NEWS

Local planner Hugh Irwin recognized for forest work

From Staff Reports
Black Mountain News

Hugh Irwin, a Black Mountain resident and landscape conservation planner of The Wilderness Society, recently received the Southeastern Stewardship Lifetime Achievement Award from the Southern Environmental Law Center for his more than three decades of dedication to protecting southern forests.

Without Irwin, the national forests of the Southern Appalachians would have fewer wilderness and roadless areas, fewer old growth forests and pristine trout streams, and fewer beautiful scenic hikes and protected natural areas, the organization said in a press release.

Throughout his career, Irwin partnered with SELC and local organizations to prevent inappropriate logging, road-building, and other development on national forest lands in the Southern Appalachians and to propose better solutions.

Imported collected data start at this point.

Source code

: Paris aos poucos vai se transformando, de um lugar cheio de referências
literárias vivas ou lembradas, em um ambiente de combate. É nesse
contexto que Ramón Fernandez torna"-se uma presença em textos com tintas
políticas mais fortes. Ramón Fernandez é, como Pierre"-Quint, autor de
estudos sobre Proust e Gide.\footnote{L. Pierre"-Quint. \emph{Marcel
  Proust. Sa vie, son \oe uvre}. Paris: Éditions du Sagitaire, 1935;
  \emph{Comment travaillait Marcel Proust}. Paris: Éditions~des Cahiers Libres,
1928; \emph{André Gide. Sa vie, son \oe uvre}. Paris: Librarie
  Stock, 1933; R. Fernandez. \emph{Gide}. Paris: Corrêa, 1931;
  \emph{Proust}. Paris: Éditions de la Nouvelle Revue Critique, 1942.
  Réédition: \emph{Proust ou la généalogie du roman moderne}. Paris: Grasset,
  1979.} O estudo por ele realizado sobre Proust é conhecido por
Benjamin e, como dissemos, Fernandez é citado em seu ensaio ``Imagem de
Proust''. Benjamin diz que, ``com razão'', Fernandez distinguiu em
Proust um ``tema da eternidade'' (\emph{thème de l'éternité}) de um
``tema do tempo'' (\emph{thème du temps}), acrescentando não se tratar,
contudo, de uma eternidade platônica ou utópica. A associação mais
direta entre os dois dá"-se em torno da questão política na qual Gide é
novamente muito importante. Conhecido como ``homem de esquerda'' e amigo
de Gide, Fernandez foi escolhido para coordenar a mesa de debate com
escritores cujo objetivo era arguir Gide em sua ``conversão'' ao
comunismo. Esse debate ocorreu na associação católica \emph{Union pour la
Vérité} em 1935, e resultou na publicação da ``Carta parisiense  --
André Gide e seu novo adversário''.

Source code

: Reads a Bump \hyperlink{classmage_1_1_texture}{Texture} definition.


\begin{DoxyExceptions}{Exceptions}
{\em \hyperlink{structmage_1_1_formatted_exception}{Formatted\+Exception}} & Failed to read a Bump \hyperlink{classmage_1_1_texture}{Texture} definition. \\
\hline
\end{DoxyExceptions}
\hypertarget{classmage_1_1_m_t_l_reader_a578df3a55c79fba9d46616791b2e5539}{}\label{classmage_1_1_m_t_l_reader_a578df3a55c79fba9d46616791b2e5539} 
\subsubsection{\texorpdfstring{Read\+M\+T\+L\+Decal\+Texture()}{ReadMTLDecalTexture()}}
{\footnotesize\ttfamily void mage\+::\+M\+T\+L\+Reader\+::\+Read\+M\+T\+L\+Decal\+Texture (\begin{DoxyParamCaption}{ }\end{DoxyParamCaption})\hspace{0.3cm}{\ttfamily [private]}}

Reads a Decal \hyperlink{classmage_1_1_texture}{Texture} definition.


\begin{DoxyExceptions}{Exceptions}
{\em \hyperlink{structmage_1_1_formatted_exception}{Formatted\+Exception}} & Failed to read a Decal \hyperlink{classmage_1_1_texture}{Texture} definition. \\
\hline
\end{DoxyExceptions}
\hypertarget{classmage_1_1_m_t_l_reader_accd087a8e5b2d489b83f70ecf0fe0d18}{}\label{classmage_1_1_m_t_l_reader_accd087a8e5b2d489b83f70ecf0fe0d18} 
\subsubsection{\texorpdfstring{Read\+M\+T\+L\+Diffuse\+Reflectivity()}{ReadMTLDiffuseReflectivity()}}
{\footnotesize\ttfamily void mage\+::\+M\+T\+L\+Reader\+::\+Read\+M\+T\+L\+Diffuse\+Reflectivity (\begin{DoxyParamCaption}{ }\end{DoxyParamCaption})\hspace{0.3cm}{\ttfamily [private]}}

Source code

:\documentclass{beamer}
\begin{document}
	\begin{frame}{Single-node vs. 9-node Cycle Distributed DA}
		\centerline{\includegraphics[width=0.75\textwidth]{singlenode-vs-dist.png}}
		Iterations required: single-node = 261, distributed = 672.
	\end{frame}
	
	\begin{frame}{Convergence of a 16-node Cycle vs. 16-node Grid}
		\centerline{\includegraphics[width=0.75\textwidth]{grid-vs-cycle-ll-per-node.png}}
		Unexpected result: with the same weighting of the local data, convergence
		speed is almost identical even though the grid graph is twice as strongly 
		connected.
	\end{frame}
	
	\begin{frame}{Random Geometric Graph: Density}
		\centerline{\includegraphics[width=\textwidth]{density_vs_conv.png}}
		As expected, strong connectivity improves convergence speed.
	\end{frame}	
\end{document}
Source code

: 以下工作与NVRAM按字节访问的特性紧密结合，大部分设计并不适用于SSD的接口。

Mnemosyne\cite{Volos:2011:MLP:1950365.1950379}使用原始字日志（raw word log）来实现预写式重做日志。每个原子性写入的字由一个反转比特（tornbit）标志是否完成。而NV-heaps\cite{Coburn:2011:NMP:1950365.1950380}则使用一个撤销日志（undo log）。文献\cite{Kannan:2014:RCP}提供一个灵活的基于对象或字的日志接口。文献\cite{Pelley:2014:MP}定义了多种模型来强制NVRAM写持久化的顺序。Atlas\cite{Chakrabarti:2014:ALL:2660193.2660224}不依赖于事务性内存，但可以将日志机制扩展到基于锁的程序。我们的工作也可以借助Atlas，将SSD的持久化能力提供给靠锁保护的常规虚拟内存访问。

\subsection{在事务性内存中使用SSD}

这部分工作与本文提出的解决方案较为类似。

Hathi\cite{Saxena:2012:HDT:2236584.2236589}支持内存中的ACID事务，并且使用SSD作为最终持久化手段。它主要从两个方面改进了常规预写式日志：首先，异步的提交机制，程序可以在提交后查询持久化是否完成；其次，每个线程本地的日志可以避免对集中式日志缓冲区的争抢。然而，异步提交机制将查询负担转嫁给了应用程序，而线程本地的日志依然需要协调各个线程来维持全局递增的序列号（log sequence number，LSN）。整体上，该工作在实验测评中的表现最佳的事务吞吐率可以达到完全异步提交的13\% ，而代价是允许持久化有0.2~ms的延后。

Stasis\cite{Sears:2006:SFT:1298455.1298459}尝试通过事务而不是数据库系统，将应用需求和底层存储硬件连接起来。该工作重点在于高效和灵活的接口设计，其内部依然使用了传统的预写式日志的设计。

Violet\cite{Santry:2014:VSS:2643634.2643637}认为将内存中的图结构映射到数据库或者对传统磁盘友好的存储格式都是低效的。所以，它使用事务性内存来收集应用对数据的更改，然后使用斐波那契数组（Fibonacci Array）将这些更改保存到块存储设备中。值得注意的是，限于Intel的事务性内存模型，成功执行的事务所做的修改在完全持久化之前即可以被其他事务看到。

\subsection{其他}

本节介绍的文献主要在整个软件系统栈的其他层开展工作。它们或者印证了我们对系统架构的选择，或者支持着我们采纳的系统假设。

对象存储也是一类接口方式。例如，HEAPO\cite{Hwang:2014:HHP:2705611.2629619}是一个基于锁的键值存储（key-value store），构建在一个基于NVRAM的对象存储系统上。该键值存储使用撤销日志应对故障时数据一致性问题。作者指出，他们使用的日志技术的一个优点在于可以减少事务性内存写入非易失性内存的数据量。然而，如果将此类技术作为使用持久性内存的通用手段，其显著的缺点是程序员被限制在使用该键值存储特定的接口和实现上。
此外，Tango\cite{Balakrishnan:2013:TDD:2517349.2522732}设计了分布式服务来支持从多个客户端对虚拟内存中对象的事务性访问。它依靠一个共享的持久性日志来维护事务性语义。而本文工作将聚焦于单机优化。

Irwin has helped protect the watersheds of Citico Creek in southeastern Tennessee, Beaverdam Creek in northeastern Tennessee, and Fire’s Creek in Western North Carolina. He contributed to the inventories of wilderness areas that are untouched by roads and the development of management plans for forests across the region, the organization stated. He has shared his expertise and mentored a new generation of wilderness advocates in the South.

Irwin is the first recipient of SELC’s Southeastern Stewardship Lifetime Achievement Award. This award recognizes people who have been instrumental in protecting special places in the Southeast.